Nicole Lundrigan. House of Anansi (PGW, U.S. dist., UTP, Canadian dist.), $15.95 trade paper (286p) ISBN 978-1-4870-0235-0

Warren Botts, a substitute teacher in a small unnamed Canadian town, is suspected of murder in this sly and clever thriller from Lundrigan (The Widow Tree). He discovers the victim, Amanda Fuller, a 13-year-old girl in one of his classes, hanging from a tree in his backyard. His shocked phone call to 911 and odd responses to the operator’s questions only further implicate him. Botts is socially awkward to begin with, and his scattered reaction to Amanda’s death makes readers wonder if he really is that way or if he is just an unreliable character in a third-person narrative. There’s also another first-person narrator, someone who seems to know all the secrets. Lundrigan’s use of the two alternating narrative styles deepens the suspense.

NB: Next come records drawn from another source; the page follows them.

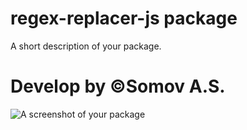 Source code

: # regex-replacer-js package

A short description of your package.
# Develop by ©Somov A.S.
![A screenshot of your package](https://f.cloud.github.com/assets/69169/2290250/c35d867a-a017-11e3-86be-cd7c5bf3ff9b.gif)
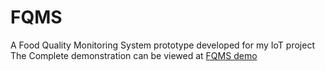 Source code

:# FQMS
A Food Quality Monitoring System prototype developed for my IoT project
The Complete demonstration can be viewed at [FQMS demo](https://vimeo.com/555705136)
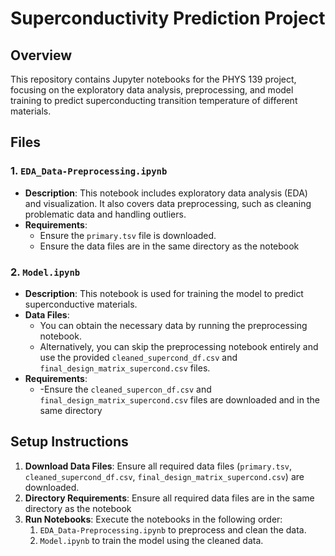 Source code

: # Superconductivity Prediction Project

## **Overview**

This repository contains Jupyter notebooks for the PHYS 139 project, focusing on the exploratory data analysis, preprocessing, and model training to predict superconducting transition temperature of different materials.

## **Files**

### **1. `EDA_Data-Preprocessing.ipynb`**

- **Description**: This notebook includes exploratory data analysis (EDA) and visualization. It also covers data preprocessing, such as cleaning problematic data and handling outliers.
- **Requirements**: 
  - Ensure the `primary.tsv` file is downloaded.
  - Ensure the data files are in the same directory as the notebook

### **2. `Model.ipynb`**

- **Description**: This notebook is used for training the model to predict superconductive materials.
- **Data Files**:
  - You can obtain the necessary data by running the preprocessing notebook.
  - Alternatively, you can skip the preprocessing notebook entirely and use the provided `cleaned_supercond_df.csv` and `final_design_matrix_supercond.csv` files.
- **Requirements**:
  - -Ensure the `cleaned_supercon_df.csv` and `final_design_matrix_supercond.csv` files are downloaded and in the same directory

## **Setup Instructions**

1. **Download Data Files**: Ensure all required data files (`primary.tsv`, `cleaned_supercond_df.csv`, `final_design_matrix_supercond.csv`) are downloaded.
2. **Directory Requirements**: Ensure all required data files are in the same directory as the notebook
3. **Run Notebooks**: Execute the notebooks in the following order:
   1. `EDA_Data-Preprocessing.ipynb` to preprocess and clean the data.
   2. `Model.ipynb` to train the model using the cleaned data.
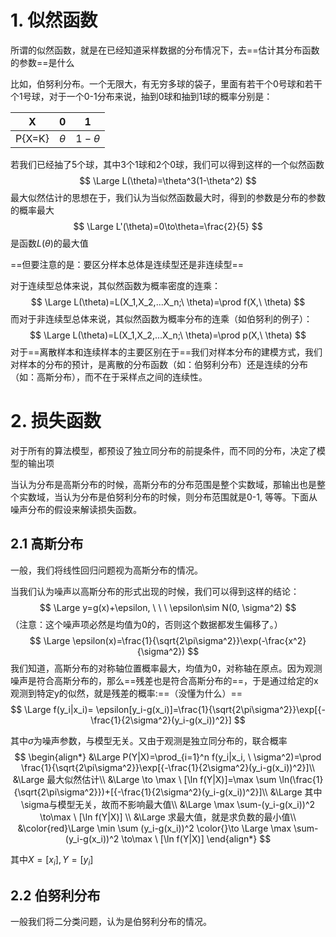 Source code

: # 1. 似然函数

所谓的似然函数，就是在已经知道采样数据的分布情况下，去==估计其分布函数的参数==是什么

比如，伯努利分布。一个无限大，有无穷多球的袋子，里面有若干个0号球和若干个1号球，对于一个0-1分布来说，抽到0球和抽到1球的概率分别是：

| X      | 0        | 1          |
| ------ | -------- | ---------- |
| P{X=K} | $\theta$ | $1-\theta$ |

若我们已经抽了5个球，其中3个1球和2个0球，我们可以得到这样的一个似然函数
$$
\Large L(\theta)=\theta^3(1-\theta^2)
$$
最大似然估计的思想在于，我们认为当似然函数最大时，得到的参数是分布的参数的概率最大
$$
\Large L'(\theta)=0\to\theta=\frac{2}{5}
$$
是函数$L(\theta)$的最大值

==但要注意的是：要区分样本总体是连续型还是非连续型==

对于连续型总体来说，其似然函数为概率密度的连乘：
$$
\Large L(\theta)=L(X_1,X_2,...X_n;\ \theta)=\prod f(X,\ \theta)
$$
而对于非连续型总体来说，其似然函数为概率分布的连乘（如伯努利的例子）：
$$
\Large L(\theta)=L(X_1,X_2,...X_n;\ \theta)=\prod p(X,\ \theta)
$$
对于==离散样本和连续样本的主要区别在于==我们对样本分布的建模方式，我们对样本的分布的预计，是离散的分布函数（如：伯努利分布）还是连续的分布（如：高斯分布），而不在于采样点之间的连续性。

# 2. 损失函数

对于所有的算法模型，都预设了独立同分布的前提条件，而不同的分布，决定了模型的输出项

当认为分布是高斯分布的时候，高斯分布的分布范围是整个实数域，那输出也是整个实数域，当认为分布是伯努利分布的时候，则分布范围就是0-1, 等等。下面从噪声分布的假设来解读损失函数。

## 2.1 高斯分布

一般，我们将线性回归问题视为高斯分布的情况。

当我们认为噪声以高斯分布的形式出现的时候，我们可以得到这样的结论：
$$
\Large y=g(x)+\epsilon, \ \ \ \epsilon\sim N(0, \sigma^2)
$$
（注意：这个噪声项必然是均值为0的，否则这个数据都发生偏移了。）
$$
\Large \epsilon(x)=\frac{1}{\sqrt{2\pi\sigma^2}}\exp(-\frac{x^2}{\sigma^2})
$$
我们知道，高斯分布的对称轴位置概率最大，均值为0，对称轴在原点。因为观测噪声是符合高斯分布的，那么==残差也是符合高斯分布的==，于是通过给定的x观测到特定y的似然，就是残差的概率:==（没懂为什么）==
$$
\Large f(y_i|x_i)= \epsilon[y_i-g(x_i)]=\frac{1}{\sqrt{2\pi\sigma^2}}\exp[{-\frac{1}{2\sigma^2}(y_i-g(x_i))^2}]
$$


其中$\sigma$为噪声参数，与模型无关。又由于观测是独立同分布的，联合概率
$$
\begin{align*}
&\Large P(Y|X)=\prod_{i=1}^n f(y_i|x_i, \ \sigma^2)=\prod \frac{1}{\sqrt{2\pi\sigma^2}}\exp[{-\frac{1}{2\sigma^2}(y_i-g(x_i))^2}]\\
&\Large 最大似然估计\\
&\Large \to \max \ [\ln f(Y|X)]=\max \sum \ln(\frac{1}{\sqrt{2\pi\sigma^2}})+[{-\frac{1}{2\sigma^2}(y_i-g(x_i))^2}]\\
&\Large 其中\sigma与模型无关，故而不影响最大值\\
&\Large \max \sum-(y_i-g(x_i))^2 \to\max \ [\ln f(Y|X)] \\
&\Large 求最大值，就是求负数的最小值\\
&\color{red}\Large \min \sum (y_i-g(x_i))^2 \color{}\to \Large \max \sum-(y_i-g(x_i))^2 \to\max \ [\ln f(Y|X)]
\end{align*}
$$

其中$X=[x_i], Y=[y_i]$

## 2.2 伯努利分布

一般我们将二分类问题，认为是伯努利分布的情况。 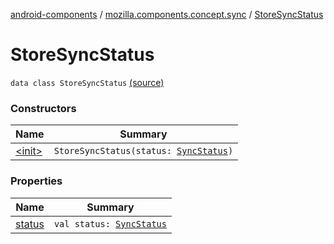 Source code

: [android-components](../../index.md) / [mozilla.components.concept.sync](../index.md) / [StoreSyncStatus](./index.md)

# StoreSyncStatus

`data class StoreSyncStatus` [(source)](https://github.com/mozilla-mobile/android-components/blob/master/components/concept/sync/src/main/java/mozilla/components/concept/sync/Sync.kt#L62)

### Constructors

| Name | Summary |
|---|---|
| [&lt;init&gt;](-init-.md) | `StoreSyncStatus(status: `[`SyncStatus`](../-sync-status/index.md)`)` |

### Properties

| Name | Summary |
|---|---|
| [status](status.md) | `val status: `[`SyncStatus`](../-sync-status/index.md) |
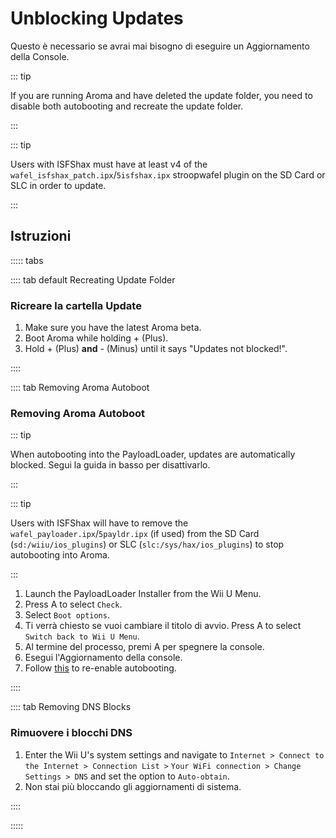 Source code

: # Unblocking Updates

Questo è necessario se avrai mai bisogno di eseguire un Aggiornamento della Console.

::: tip

If you are running Aroma and have deleted the update folder, you need to disable both autobooting and recreate the update folder.

:::

::: tip

Users with ISFShax must have at least v4 of the `wafel_isfshax_patch.ipx`/`5isfshax.ipx` stroopwafel plugin on the SD Card or SLC in order to update.

:::

## Istruzioni

::::: tabs

:::: tab default Recreating Update Folder

### Ricreare la cartella Update

1. Make sure you have the latest Aroma beta.
2. Boot Aroma while holding + (Plus).
3. Hold + (Plus) **and** - (Minus) until it says "Updates not blocked!".

::::

:::: tab Removing Aroma Autoboot

### Removing Aroma Autoboot

::: tip

When autobooting into the PayloadLoader, updates are automatically blocked. Segui la guida in basso per disattivarlo.

:::

::: tip

Users with ISFShax will have to remove the `wafel_payloader.ipx`/`5payldr.ipx` (if used) from the SD Card (`sd:/wiiu/ios_plugins`) or SLC (`slc:/sys/hax/ios_plugins`) to stop autobooting into Aroma.

:::

1. Launch the PayloadLoader Installer from the Wii U Menu.
2. Press A to select `Check`.
3. Select `Boot options`.
4. Ti verrà chiesto se vuoi cambiare il titolo di avvio. Press A to select `Switch back to Wii U Menu`.
5. Al termine del processo, premi A per spegnere la console.
6. Esegui l'Aggiornamento della console.
7. Follow [this](aroma/autobooting) to re-enable autobooting.

::::

:::: tab Removing DNS Blocks

### Rimuovere i blocchi DNS

1. Enter the Wii U's system settings and navigate to `Internet > Connect to the Internet > Connection List >`
   `Your WiFi connection > Change Settings > DNS` and set the option to `Auto-obtain`.
2. Non stai più bloccando gli aggiornamenti di sistema.

::::

:::::
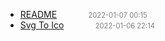   - [README]()<span style="padding-left:2em;color:orange"></span><span style="color:gray;font-size:.8em;padding-left:2em">2022-01-07 00:15</span>
  - [Svg To Ico](svg-to-ico)<span style="padding-left:2em;color:orange"></span><span style="color:gray;font-size:.8em;padding-left:2em">2022-01-06 22:14</span>

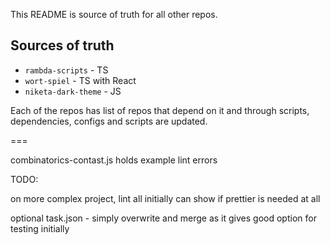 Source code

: This README is source of truth for all other repos.

## Sources of truth

- `rambda-scripts` - TS
- `wort-spiel` - TS with React
- `niketa-dark-theme` - JS

Each of the repos has list of repos that depend on it and through scripts, dependencies, configs and scripts are updated.

===

combinatorics-contast.js holds example lint errors

TODO:

on more complex project, lint all initially can show if prettier is needed at all

optional
task.json - simply overwrite and merge as it gives good option for testing initially
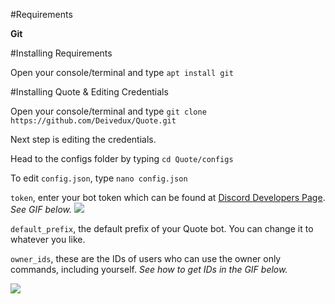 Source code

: #Requirements

**Git**



#Installing Requirements

Open your console/terminal and type `apt install git`



#Installing Quote & Editing Credentials

Open your console/terminal and type `git clone https://github.com/Deivedux/Quote.git`

Next step is editing the credentials.

Head to the configs folder by typing `cd Quote/configs`

To edit `config.json`, type `nano config.json`

`token`, enter your bot token which can be found at [Discord Developers Page](https://discordapp.com/developers/applications/me). *See  GIF below.*
![](https://i.imgur.com/jaxgi2P.gifv)

`default_prefix`, the default prefix of your Quote bot. You can change it to whatever you like.

`owner_ids`, these are the IDs of users who can use the owner only commands, including yourself. *See how to get IDs in the GIF below.*

![](https://i.imgur.com/JK7fHOU.gifv)
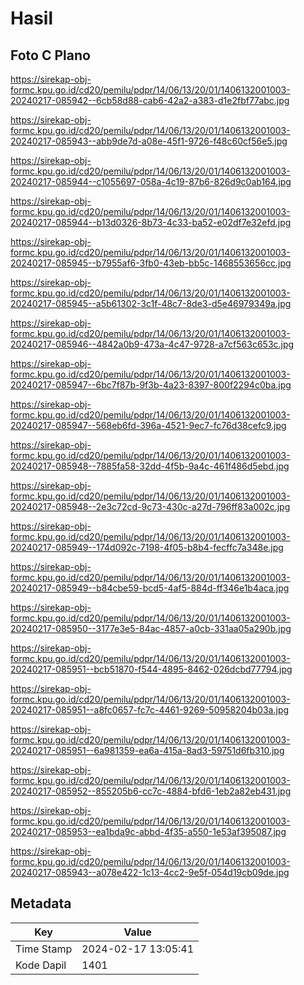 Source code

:# Hasil

## Foto C Plano

https://sirekap-obj-formc.kpu.go.id/cd20/pemilu/pdpr/14/06/13/20/01/1406132001003-20240217-085942--6cb58d88-cab6-42a2-a383-d1e2fbf77abc.jpg

https://sirekap-obj-formc.kpu.go.id/cd20/pemilu/pdpr/14/06/13/20/01/1406132001003-20240217-085943--abb9de7d-a08e-45f1-9726-f48c60cf56e5.jpg

https://sirekap-obj-formc.kpu.go.id/cd20/pemilu/pdpr/14/06/13/20/01/1406132001003-20240217-085944--c1055697-058a-4c19-87b6-826d9c0ab164.jpg

https://sirekap-obj-formc.kpu.go.id/cd20/pemilu/pdpr/14/06/13/20/01/1406132001003-20240217-085944--b13d0326-8b73-4c33-ba52-e02df7e32efd.jpg

https://sirekap-obj-formc.kpu.go.id/cd20/pemilu/pdpr/14/06/13/20/01/1406132001003-20240217-085945--b7955af6-3fb0-43eb-bb5c-1468553656cc.jpg

https://sirekap-obj-formc.kpu.go.id/cd20/pemilu/pdpr/14/06/13/20/01/1406132001003-20240217-085945--a5b61302-3c1f-48c7-8de3-d5e46979349a.jpg

https://sirekap-obj-formc.kpu.go.id/cd20/pemilu/pdpr/14/06/13/20/01/1406132001003-20240217-085946--4842a0b9-473a-4c47-9728-a7cf563c653c.jpg

https://sirekap-obj-formc.kpu.go.id/cd20/pemilu/pdpr/14/06/13/20/01/1406132001003-20240217-085947--6bc7f87b-9f3b-4a23-8397-800f2294c0ba.jpg

https://sirekap-obj-formc.kpu.go.id/cd20/pemilu/pdpr/14/06/13/20/01/1406132001003-20240217-085947--568eb6fd-396a-4521-9ec7-fc76d38cefc9.jpg

https://sirekap-obj-formc.kpu.go.id/cd20/pemilu/pdpr/14/06/13/20/01/1406132001003-20240217-085948--7885fa58-32dd-4f5b-9a4c-461f486d5ebd.jpg

https://sirekap-obj-formc.kpu.go.id/cd20/pemilu/pdpr/14/06/13/20/01/1406132001003-20240217-085948--2e3c72cd-9c73-430c-a27d-796ff83a002c.jpg

https://sirekap-obj-formc.kpu.go.id/cd20/pemilu/pdpr/14/06/13/20/01/1406132001003-20240217-085949--174d092c-7198-4f05-b8b4-fecffc7a348e.jpg

https://sirekap-obj-formc.kpu.go.id/cd20/pemilu/pdpr/14/06/13/20/01/1406132001003-20240217-085949--b84cbe59-bcd5-4af5-884d-ff346e1b4aca.jpg

https://sirekap-obj-formc.kpu.go.id/cd20/pemilu/pdpr/14/06/13/20/01/1406132001003-20240217-085950--3177e3e5-84ac-4857-a0cb-331aa05a290b.jpg

https://sirekap-obj-formc.kpu.go.id/cd20/pemilu/pdpr/14/06/13/20/01/1406132001003-20240217-085951--bcb51870-f544-4895-8462-026dcbd77794.jpg

https://sirekap-obj-formc.kpu.go.id/cd20/pemilu/pdpr/14/06/13/20/01/1406132001003-20240217-085951--a8fc0657-fc7c-4461-9269-50958204b03a.jpg

https://sirekap-obj-formc.kpu.go.id/cd20/pemilu/pdpr/14/06/13/20/01/1406132001003-20240217-085951--6a981359-ea6a-415a-8ad3-59751d6fb310.jpg

https://sirekap-obj-formc.kpu.go.id/cd20/pemilu/pdpr/14/06/13/20/01/1406132001003-20240217-085952--855205b6-cc7c-4884-bfd6-1eb2a82eb431.jpg

https://sirekap-obj-formc.kpu.go.id/cd20/pemilu/pdpr/14/06/13/20/01/1406132001003-20240217-085953--ea1bda9c-abbd-4f35-a550-1e53af395087.jpg

https://sirekap-obj-formc.kpu.go.id/cd20/pemilu/pdpr/14/06/13/20/01/1406132001003-20240217-085943--a078e422-1c13-4cc2-9e5f-054d19cb09de.jpg


## Metadata

| Key        | Value               |
| ---------- | ------------------- |
| Time Stamp | 2024-02-17 13:05:41 |
| Kode Dapil | 1401                |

This slow-burning thriller can be a bit too slow at times, weighed down by description, and beginning the story with the discovery of a dead teenage girl is an overused trope. Nevertheless, this book will keep readers guessing, and, for the most part, they’ll be surprised by how it all plays out. Agent: Hilary McMahon, Westwood Creative Artists. (June)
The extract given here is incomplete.